Neymar en défenseur des droits des footballeurs à disposer d’eux-mêmes ? Neymar en délégué de classe contestant la décision du chef d’établissement ? Qui peut encore dire que les stars du foot ne se préoccupent que de leur contrat, de leur brushing et de leurs tatouages ? Les propriétaires qataris du club parisien avaient cru, pour 220 millions d’euros, s’attacher ses talents de dribbleur. Ce n’était pas suffisant apparemment pour acheter le silence de ce nouveau Spartacus…

On a beaucoup glosé sur la sortie de Neymar. Trois interprétations (au moins) se confrontent. Pour les tenants de la première, le joueur a voulu tout simplement soutenir un de ses rares vrais amis avec lequel la vie à Paris lui paraissait plus douce – surtout quand il fait gris (soit huit mois par an, en gros). Ils ont le même âge, ils ont appris à se connaître dans les différentes sélections de jeunes des Auriverde. Ils ont partagé des rêves de gloire, un agent et peut-être la tristesse de l’exil en Europe.

Stratège

Les partisans de la deuxième, eux, font de l’attaquant un stratège qui, à travers la critique de ses dirigeants, viserait plus particulièrement son entraîneur, Unai Emery, dont il ne partagerait pas tous les choix tactiques. En prenant publiquement la défense d’un coéquipier, il assiérait une forme de leadership psychologique sur ses partenaires.

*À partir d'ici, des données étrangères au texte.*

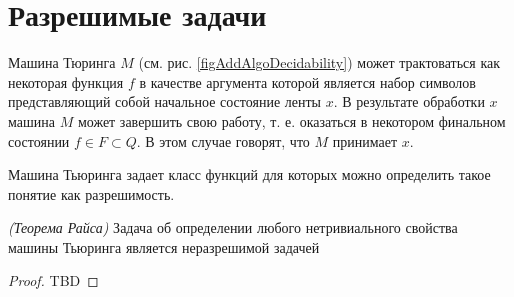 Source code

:\section{Разрешимые задачи}

Машина Тюринга $M$ (см. рис. \ref{figAddAlgoDecidability}) может
трактоваться как некоторая функция $f$ в качестве 
аргумента которой является набор символов представляющий собой
начальное состояние ленты $x$. В результате обработки $x$ машина $M$
может завершить свою работу, т. е. оказаться в некотором финальном
состоянии $f \in F \subset Q$. В этом случае говорят, что $M$
принимает $x$. 

Машина Тьюринга задает класс функций для которых можно определить
такое понятие как разрешимость.



\begin{theorem}
\emph{(Теорема Райса)}
Задача об определении любого нетривиального свойства машины Тьюринга
является неразрешимой задачей
\end{theorem}

\begin{proof}
TBD
\end{proof}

Enfin, pour les sectateurs de la troisième, Neymar n’est qu’un imbécile ou un naïf. C’est son transfert mirobolant au PSG, à l’été 2017, ainsi que celui tout aussi sonnant de Kylian Mbappé qui obligent le club à vendre des joueurs, fussent-ils des amis, pour satisfaire, au moins en partie, aux exigences du fair-play financier. Il fallait sans doute y penser avant !

Mais tout est bien qui finit bien. Alors que le PSG s’apprête à rencontrer le Real Madrid en Ligue des champions le 14 février, l’« affaire Neymar » est déjà oubliée. Dimanche, le joueur a fêté son 26e anniversaire dans les locaux parisiens d’un célèbre traiteur. Il y avait des Porsche et des Ferrari sur le parking, un DJ célèbre aux platines, du champagne dans les verres.

Son entraîneur et son président sont venus faire la fête ainsi que cinquante invités arrivés spécialement du Brésil. Il y avait même un joueur marseillais, la preuve que Neymar vit vraiment sur une autre planète. En revanche, aucune trace de Lucas Moura.